The grid cell midpoint method is straightforward to understand and implement. It has the advantage of providing unbiased coverage of the 2D space by ensuring that surrogate components are nearly evenly distributed across the grid domain. The approach demonstrates scalability, as it can be easily applied to systems with a large number of components, making it suitable for complex mixture analyses. Additionally, the method offers computational efficiency since the calculation of midpoints and distances is relatively fast, even for large datasets. However, this method may not always select the most representative component, especially when a low-resolution grid is applied in which the few cells may exhibit unevenly distributed components (e.g., all components clustered around the lower left corner of a cell). This method is visualized in Fig. 6a.

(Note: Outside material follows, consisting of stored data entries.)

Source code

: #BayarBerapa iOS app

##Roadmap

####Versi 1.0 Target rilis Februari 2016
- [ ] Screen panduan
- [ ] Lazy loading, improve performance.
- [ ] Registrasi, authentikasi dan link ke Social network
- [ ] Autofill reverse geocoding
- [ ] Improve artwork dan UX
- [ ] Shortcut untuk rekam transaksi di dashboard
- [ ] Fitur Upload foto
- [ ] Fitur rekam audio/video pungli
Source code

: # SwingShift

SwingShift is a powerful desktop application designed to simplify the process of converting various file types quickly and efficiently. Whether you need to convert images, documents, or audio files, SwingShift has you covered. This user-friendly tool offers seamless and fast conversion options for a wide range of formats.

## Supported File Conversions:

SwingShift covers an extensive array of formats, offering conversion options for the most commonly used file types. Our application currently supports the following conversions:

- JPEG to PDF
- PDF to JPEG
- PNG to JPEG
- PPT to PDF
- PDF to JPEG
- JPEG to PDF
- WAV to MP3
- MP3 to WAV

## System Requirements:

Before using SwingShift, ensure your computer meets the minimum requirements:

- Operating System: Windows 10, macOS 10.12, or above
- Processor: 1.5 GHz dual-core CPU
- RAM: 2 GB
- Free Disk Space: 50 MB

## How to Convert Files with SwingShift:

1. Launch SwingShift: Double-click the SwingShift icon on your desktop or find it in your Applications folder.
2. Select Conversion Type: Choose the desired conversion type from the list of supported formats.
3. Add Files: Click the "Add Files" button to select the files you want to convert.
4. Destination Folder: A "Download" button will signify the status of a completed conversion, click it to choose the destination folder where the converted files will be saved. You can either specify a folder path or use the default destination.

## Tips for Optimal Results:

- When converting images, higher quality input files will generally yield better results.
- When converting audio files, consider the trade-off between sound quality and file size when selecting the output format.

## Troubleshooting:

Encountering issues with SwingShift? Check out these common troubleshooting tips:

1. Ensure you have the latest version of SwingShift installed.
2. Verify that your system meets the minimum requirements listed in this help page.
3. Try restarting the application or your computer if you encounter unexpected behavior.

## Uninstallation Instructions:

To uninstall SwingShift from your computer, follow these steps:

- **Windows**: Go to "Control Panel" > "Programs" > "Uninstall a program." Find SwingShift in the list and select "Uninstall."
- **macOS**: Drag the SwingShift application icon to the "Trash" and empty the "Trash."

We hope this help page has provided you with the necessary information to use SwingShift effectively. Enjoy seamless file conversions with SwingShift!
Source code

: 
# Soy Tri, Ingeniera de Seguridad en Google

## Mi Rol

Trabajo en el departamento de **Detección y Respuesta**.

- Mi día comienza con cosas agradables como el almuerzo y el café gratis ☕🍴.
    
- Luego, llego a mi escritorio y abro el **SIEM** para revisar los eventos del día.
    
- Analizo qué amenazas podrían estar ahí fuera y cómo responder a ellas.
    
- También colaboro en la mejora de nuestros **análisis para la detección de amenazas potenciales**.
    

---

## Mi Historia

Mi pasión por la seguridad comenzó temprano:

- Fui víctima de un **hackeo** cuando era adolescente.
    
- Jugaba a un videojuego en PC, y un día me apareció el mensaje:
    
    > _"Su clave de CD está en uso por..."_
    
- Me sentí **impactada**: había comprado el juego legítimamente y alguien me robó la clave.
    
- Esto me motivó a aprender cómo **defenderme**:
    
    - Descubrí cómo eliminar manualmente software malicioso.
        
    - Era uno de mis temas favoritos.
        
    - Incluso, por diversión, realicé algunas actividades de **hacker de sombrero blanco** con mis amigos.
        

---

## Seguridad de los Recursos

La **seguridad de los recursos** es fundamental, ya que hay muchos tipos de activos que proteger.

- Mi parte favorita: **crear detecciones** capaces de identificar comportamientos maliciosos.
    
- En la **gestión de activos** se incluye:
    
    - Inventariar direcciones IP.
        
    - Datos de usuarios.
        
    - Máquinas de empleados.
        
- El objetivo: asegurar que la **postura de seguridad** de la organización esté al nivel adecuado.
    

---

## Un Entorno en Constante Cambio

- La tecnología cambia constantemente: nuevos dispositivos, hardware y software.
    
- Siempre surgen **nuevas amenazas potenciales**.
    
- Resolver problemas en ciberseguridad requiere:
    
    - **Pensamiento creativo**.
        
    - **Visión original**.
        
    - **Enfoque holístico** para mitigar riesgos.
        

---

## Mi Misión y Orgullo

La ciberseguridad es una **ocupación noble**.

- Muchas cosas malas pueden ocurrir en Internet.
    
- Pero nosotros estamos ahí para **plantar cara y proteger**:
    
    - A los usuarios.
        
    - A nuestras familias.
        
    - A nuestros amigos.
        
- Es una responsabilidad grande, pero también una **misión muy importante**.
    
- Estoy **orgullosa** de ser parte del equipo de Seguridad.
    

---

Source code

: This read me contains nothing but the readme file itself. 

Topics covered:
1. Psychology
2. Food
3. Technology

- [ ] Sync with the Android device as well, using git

2.2.4 Grid cell medoid method

The grid cell medoid method operates by selecting the medoid component of each grid cell as the surrogate. The medoid member is the component in closest cumulative proximity to all other components of the same cell. Therefore, the main step involves calculating the cumulative squared Euclidean distance of each component from all other components of the grid cell, as follows:

\begin{matrix} (7) & Σ D_{med, i}^{2} = \sum_{j = 1}^{m} {[\frac{x_{j} - x_{i}}{x_{range}} \cdot χ]}^{2} + {[\frac{y_{j} - y_{i}}{y_{range}}]}^{2} . \end{matrix}

Here, index j covers the $1, \dots, m$ components of the grid cell, with other variables as defined for Eq. (6).

The medoid method offers potential advantages over the midpoint method. First, it may provide better representation by selecting a surrogate that is located close to most other components, which is especially of importance in the case of a grid space with only a few large cells filled with geometrically uneven component distribution. Second, the medoid method demonstrates robustness to outliers, being less influenced by extreme values or uneven clustering of points within a cell compared to the midpoint. In comparison to the midpoint method, the medoid method is computationally more costly, especially for cells that contain a large number of components. However, in practice this is rarely a concern. Figure 6b illustrates the grid cell medoid method.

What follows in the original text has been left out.